Co-expression of Brn-3b with p53 increases endogenous Bax expression (A) (i) Changes in the levels of Bax protein following transfection of ND7 cells with Brn-3b and p53 (lane 6) compared with p53 alone (lane 3) or Brn-3b alone (lane 7). LTR vector alone (lane 1) or Brn-3a or p53 (lanes 2 and 3) are also shown and compared with co-expression of Brn-3a and p53 (lane 4). The levels of control actin protein demonstrate protein loading in each transfected cell population. (ii) Analysis of the levels of Brn-3b and p53 to show the increase in expressed Brn-3b levels when cells were transfected with Brn-3b (lanes 5 and 6) or p53 (lanes 2, 4, 6) alone or in combination with other proteins. (iii) Analysis of bax and p21^CIP1/WAF1 proteins following co-transfection of Brn-3b with p53 demonstrates that Brn-3b only cooperates with p53 to increase Bax expression (top panel, lane 5) but not and p21^CIP1/WAF1(2nd panel, lane 5). This is compared with the effects of Brn-3a and p53 (lane 2) or p53 (lane 1) (carried out in the same experiment). Actin was used to demonstrate variability in loading of protein samples. (B) Changes in the expression of Bax mRNA in control or Brn-3b over-expressing MCF7 cells treated with cisplatin to induce WT p53. Lane 1 shows the bax mRNA in untreated LTR control cells was set at 1. Following treatment, there is a 2-fold increase in bax mRNA in these control cells (lane2). Levels of bax mRNA in untreated Brn-3b over-expressing cells (lane 3) was lower but this increased significantly following treatment with cisplatin (lane 4). mRNA was quantified by qRT–PCR and variability in RNA from different treatment was equalized to GAPDH. The values represent the mean and SD from three independent experiments. (C) Analysis of Bax mRNA expression in neuronal cultures obtained from DRG prepared from either WT or Brn-3b^−/− (KO) mice that have been grown in the presence (+) or absence (−) of NGF (to induce apoptosis).

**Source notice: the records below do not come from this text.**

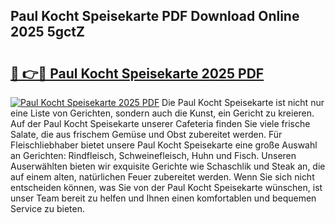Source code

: ## Paul Kocht Speisekarte PDF Download Online 2025 5gctZ

# <h2><a href="http://gcb6p1l.nevu.top/?p=Paul+Kocht+Speisekarte">🔗 👉🔴 Paul Kocht Speisekarte 2025 PDF</a></h2>

[![Paul Kocht Speisekarte 2025 PDF](https://i.imgur.com/dBaPXMq.png)](http://gcb6p1l.nevu.top/?p=Paul+Kocht+Speisekarte)
Die Paul Kocht Speisekarte ist nicht nur eine Liste von Gerichten, sondern auch die Kunst, ein Gericht zu kreieren. Auf der Paul Kocht Speisekarte unserer Cafeteria finden Sie viele frische Salate, die aus frischem Gemüse und Obst zubereitet werden. Für Fleischliebhaber bietet unsere Paul Kocht Speisekarte eine große Auswahl an Gerichten: Rindfleisch, Schweinefleisch, Huhn und Fisch. Unseren Auserwählten bieten wir exquisite Gerichte wie Schaschlik und Steak an, die auf einem alten, natürlichen Feuer zubereitet werden. Wenn Sie sich nicht entscheiden können, was Sie von der Paul Kocht Speisekarte wünschen, ist unser Team bereit zu helfen und Ihnen einen komfortablen und bequemen Service zu bieten.
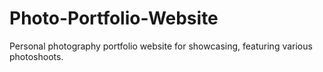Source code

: # Photo-Portfolio-Website
Personal photography portfolio website for showcasing, featuring various photoshoots.
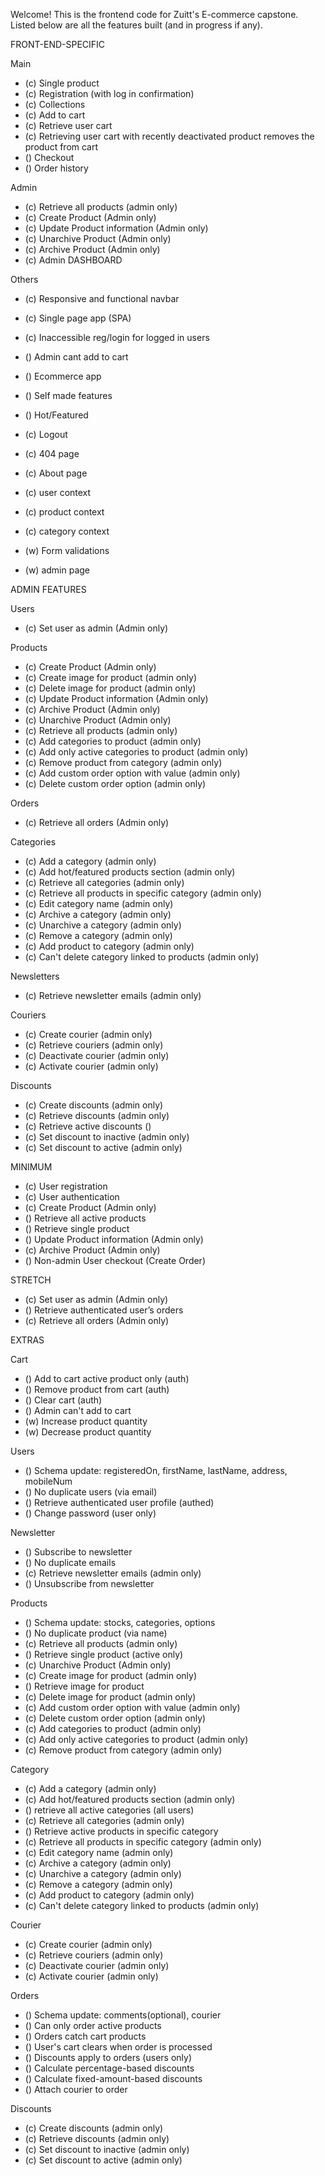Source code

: Welcome! This is the frontend code for Zuitt's E-commerce capstone. Listed below are all the features built (and in progress if any).

FRONT-END-SPECIFIC

Main

- (c) Single product
- (c) Registration (with log in confirmation)
- (c) Collections
- (c) Add to cart
- (c) Retrieve user cart
- (c) Retrieving user cart with recently deactivated product removes the product from cart
- () Checkout
- () Order history

Admin

- (c) Retrieve all products (admin only)
- (c) Create Product (Admin only)
- (c) Update Product information (Admin only)
- (c) Unarchive Product (Admin only)
- (c) Archive Product (Admin only)
- (c) Admin DASHBOARD

Others

- (c) Responsive and functional navbar
- (c) Single page app (SPA)
- (c) Inaccessible reg/login for logged in users
- () Admin cant add to cart
- () Ecommerce app
- () Self made features

- () Hot/Featured
- (c) Logout
- (c) 404 page
- (c) About page
- (c) user context
- (c) product context
- (c) category context
- (w) Form validations
- (w) admin page

ADMIN FEATURES

Users

- (c) Set user as admin (Admin only)

Products

- (c) Create Product (Admin only)
- (c) Create image for product (admin only)
- (c) Delete image for product (admin only)
- (c) Update Product information (Admin only)
- (c) Archive Product (Admin only)
- (c) Unarchive Product (Admin only)
- (c) Retrieve all products (admin only)
- (c) Add categories to product (admin only)
- (c) Add only active categories to product (admin only)
- (c) Remove product from category (admin only)
- (c) Add custom order option with value (admin only)
- (c) Delete custom order option (admin only)

Orders

- (c) Retrieve all orders (Admin only)

Categories

- (c) Add a category (admin only)
- (c) Add hot/featured products section (admin only)
- (c) Retrieve all categories (admin only)
- (c) Retrieve all products in specific category (admin only)
- (c) Edit category name (admin only)
- (c) Archive a category (admin only)
- (c) Unarchive a category (admin only)
- (c) Remove a category (admin only)
- (c) Add product to category (admin only)
- (c) Can't delete category linked to products (admin only)

Newsletters

- (c) Retrieve newsletter emails (admin only)

Couriers

- (c) Create courier (admin only)
- (c) Retrieve couriers (admin only)
- (c) Deactivate courier (admin only)
- (c) Activate courier (admin only)

Discounts

- (c) Create discounts (admin only)
- (c) Retrieve discounts (admin only)
- (c) Retrieve active discounts ()
- (c) Set discount to inactive (admin only)
- (c) Set discount to active (admin only)

MINIMUM

- (c) User registration
- (c) User authentication
- (c) Create Product (Admin only)
- () Retrieve all active products
- () Retrieve single product
- () Update Product information (Admin only)
- (c) Archive Product (Admin only)
- () Non-admin User checkout (Create Order)

STRETCH

- (c) Set user as admin (Admin only)
- () Retrieve authenticated user’s orders
- (c) Retrieve all orders (Admin only)

EXTRAS

Cart

- () Add to cart active product only (auth)
- () Remove product from cart (auth)
- () Clear cart (auth)
- () Admin can't add to cart
- (w) Increase product quantity
- (w) Decrease product quantity

Users

- () Schema update: registeredOn, firstName, lastName, address, mobileNum
- () No duplicate users (via email)
- () Retrieve authenticated user profile (authed)
- () Change password (user only)

Newsletter

- () Subscribe to newsletter
- () No duplicate emails
- (c) Retrieve newsletter emails (admin only)
- () Unsubscribe from newsletter

Products

- () Schema update: stocks, categories, options
- () No duplicate product (via name)
- (c) Retrieve all products (admin only)
- () Retrieve single product (active only)
- (c) Unarchive Product (Admin only)
- (c) Create image for product (admin only)
- () Retrieve image for product
- (c) Delete image for product (admin only)
- (c) Add custom order option with value (admin only)
- (c) Delete custom order option (admin only)
- (c) Add categories to product (admin only)
- (c) Add only active categories to product (admin only)
- (c) Remove product from category (admin only)

Category

- (c) Add a category (admin only)
- (c) Add hot/featured products section (admin only)
- () retrieve all active categories (all users)
- (c) Retrieve all categories (admin only)
- () Retrieve active products in specific category
- (c) Retrieve all products in specific category (admin only)
- (c) Edit category name (admin only)
- (c) Archive a category (admin only)
- (c) Unarchive a category (admin only)
- (c) Remove a category (admin only)
- (c) Add product to category (admin only)
- (c) Can't delete category linked to products (admin only)

Courier

- (c) Create courier (admin only)
- (c) Retrieve couriers (admin only)
- (c) Deactivate courier (admin only)
- (c) Activate courier (admin only)

Orders

- () Schema update: comments(optional), courier
- () Can only order active products
- () Orders catch cart products
- () User's cart clears when order is processed
- () Discounts apply to orders (users only)
- () Calculate percentage-based discounts
- () Calculate fixed-amount-based discounts
- () Attach courier to order

Discounts

- (c) Create discounts (admin only)
- (c) Retrieve discounts (admin only)
- (c) Set discount to inactive (admin only)
- (c) Set discount to active (admin only)
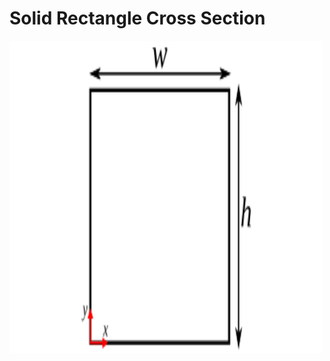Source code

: # Solid Rectangle Cross Section

<img src="./CrossSectSolidRectangle.svg" width="500" height="500" />
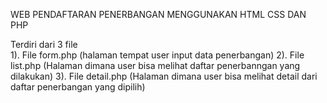 WEB PENDAFTARAN PENERBANGAN MENGGUNAKAN HTML CSS DAN PHP

Terdiri dari 3 file  
1). File form.php (halaman tempat user input data penerbangan)
2). File list.php (Halaman dimana user bisa melihat daftar penerbanngan yang dilakukan) 
3). File detail.php (Halaman dimana user bisa melihat detail dari daftar penerbangan yang dipilih)

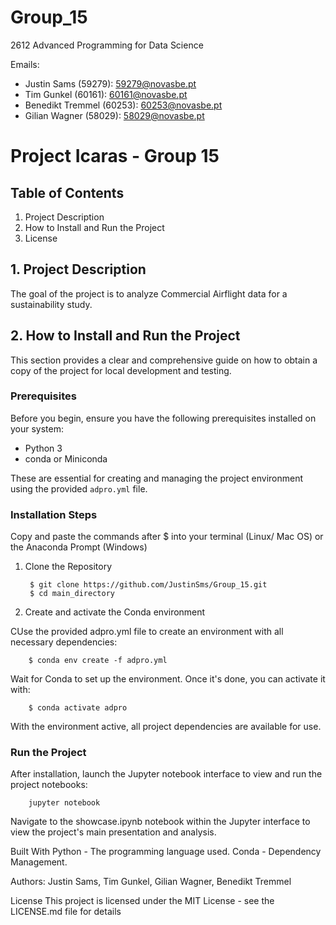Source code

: # Group_15
2612 Advanced Programming for Data Science

Emails:
* Justin Sams (59279): 59279@novasbe.pt
* Tim Gunkel (60161): 60161@novasbe.pt
* Benedikt Tremmel (60253): 60253@novasbe.pt
* Gilian Wagner (58029): 58029@novasbe.pt


# Project Icaras - Group 15

## Table of Contents
1. Project Description
2. How to Install and Run the Project
3. License

## 1. Project Description
The goal of the project is to analyze Commercial Airflight data for a sustainability study.

## 2. How to Install and Run the Project
This section provides a clear and comprehensive guide on how to obtain a copy of the project for local development and testing.

### Prerequisites

Before you begin, ensure you have the following prerequisites installed on your system:
- Python 3
- conda or Miniconda

These are essential for creating and managing the project environment using the provided `adpro.yml` file.

### Installation Steps

Copy and paste the commands after $ into your terminal (Linux/ Mac OS) or the Anaconda Prompt (Windows)

1. Clone the Repository

        $ git clone https://github.com/JustinSms/Group_15.git
        $ cd main_directory

2. Create and activate the Conda environment


CUse the provided adpro.yml file to create an environment with all necessary dependencies:

        $ conda env create -f adpro.yml

Wait for Conda to set up the environment. Once it's done, you can activate it with:

        $ conda activate adpro

With the environment active, all project dependencies are available for use.

### Run the Project

After installation, launch the Jupyter notebook interface to view and run the project notebooks:

        jupyter notebook

Navigate to the showcase.ipynb notebook within the Jupyter interface to view the project's main presentation and analysis.





Built With
Python - The programming language used.
Conda - Dependency Management.

Authors: Justin Sams, Tim Gunkel, Gilian Wagner, Benedikt Tremmel

License
This project is licensed under the MIT License - see the LICENSE.md file for details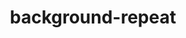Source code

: ---
title: "background-repeat"
description: ""
category: css
keywords:
last_test_date: "2019-02-28"
test_url: "/tests/css-background.html"
test_results_url: "https://app.emailonacid.com/app/acidtest/oxaaoE6R3ur4T9fAPzVsQ3G2R7p1c9axDm7LLgC3cKw0F/list"
stats: {
	apple-mail: {
		macos: {
			"12.4": "y"
		},
		ios: {
			"12.1": "y"
		}
	},
	gmail: {
		desktop-webmail: {
			"2019-02": "y"
		},
		ios: {
			"2019-02": "a"
		},
		android: {
			"2019-02": "a"
		},
        mobile-webmail: {
            "2020-02":"y"
        }
	},
    orange: {
        desktop-webmail: {
            "2019-08":"y"
        },
        ios: {
            "2019-08":"y"
        },
        android: {
            "2019-08":"y"
        }
    },
	outlook: {
		windows: {
			"2007": "n",
			"2010": "n",
			"2013": "n",
			"2016": "n",
			"2019": "n"
		},
		windows-10-mail: {
			"2019-02": "n"
		},
		macos: {
			"2019-02": "y"
		},
		outlook-com: {
			"2019-02": "y"
		},
		ios: {
			"2019-02": "y"
		},
		android: {
			"2019-02": "y"
		}
	},
	yahoo: {
		desktop-webmail: {
			"2019-02": "y #1"
		},
		ios: {
			"2019-02": "y #1"
		},
		android: {
			"2019-02": "y #1"
		}
	},
	aol: {
		desktop-webmail: {
			"2019-02": "y #1"
		},
		ios: {
			"2019-02": "y #1"
		},
		android: {
			"2019-02": "y #1"
		}
	},
	samsung-email: {
		android: {
			"5.0.10.2": "y",
			"6.0.04.6": "y"
		}
	},
    sfr: {
        desktop-webmail: {
            "2019-08":"y"
        },
        ios: {
            "2019-08":"y"
        },
        android: {
            "2019-08":"y"
        }
    },
	thunderbird: {
		macos: {
			"60.5.0": "y"
		}
	},
    protonmail: {
        desktop-webmail: {
            "2020-03":"y"
        },
        ios: {
            "2020-03":"y"
        },
        android: {
            "2020-03":"y"
        }
    },
    hey: {
        desktop-webmail: {
            "2020-06":"y"
        }
    },
    mail-ru: {
        desktop-webmail: {
            "2020-09":"y"
        }
    }
}
notes_by_num: {
    "1": "Partial. Does not support multiple values. The comma between two values is removed."
}
---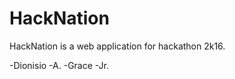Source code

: HackNation
==========

HackNation is a web application for hackathon 2k16.


-Dionisio
-A.
-Grace
-Jr.
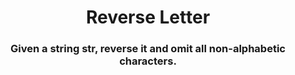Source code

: <div align = "center">

# Reverse Letter

</div>

<div align = "center">

<h3>Given a string str, reverse it and omit all non-alphabetic characters.</h3>

</div>
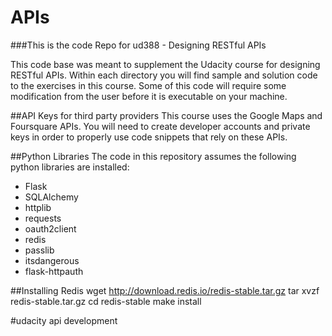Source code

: # APIs
###This is the code Repo for ud388 - Designing RESTful APIs

This code base was meant to supplement the Udacity course for designing RESTful APIs.  Within each directory you will find sample and solution code to the exercises in this course.  Some of this code will require some modification from the user before it is executable on your machine.

##API Keys for third party providers
This course uses the Google Maps and Foursquare APIs. You will need to create developer accounts and private keys in order to properly use code snippets that rely on these APIs.

##Python Libraries
The code in this repository assumes the following python libraries are installed:
* Flask
* SQLAlchemy
* httplib
* requests
* oauth2client
* redis
* passlib
* itsdangerous
* flask-httpauth

##Installing Redis
      wget http://download.redis.io/redis-stable.tar.gz
      tar xvzf redis-stable.tar.gz
      cd redis-stable
      make install
      
#udacity api development
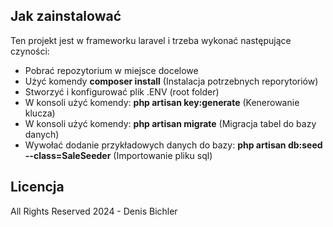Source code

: ## Jak zainstalować
Ten projekt jest w frameworku laravel i trzeba wykonać następujące czyności:

- Pobrać repozytorium w miejsce docelowe
- Użyć komendy **composer install** (Instalacja potrzebnych reporytoriów)
- Stworzyć i konfigurować plik .ENV (root folder)
- W konsoli użyć komendy: **php artisan key:generate** (Kenerowanie klucza)
- W konsoli użyć komendy: **php artisan migrate** (Migracja tabel do bazy danych)
- Wywołać dodanie przykładowych danych do bazy: **php artisan db:seed --class=SaleSeeder** (Importowanie pliku sql)

## Licencja

All Rights Reserved 2024 - Denis Bichler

WT cultures showed an increase in Bax mRNA following withdrawal of NGF (lane 2) compared with controls (+NGF, lane 1). DRG cultures prepared from Brn-3b KO mice showed a decrease in Bax mRNA (lane 3) and no increase even upon NGF withdrawal (lane 4). Levels of the neuronal factor, GAP43 remains unchanged suggesting that the effect is specific to bax expression.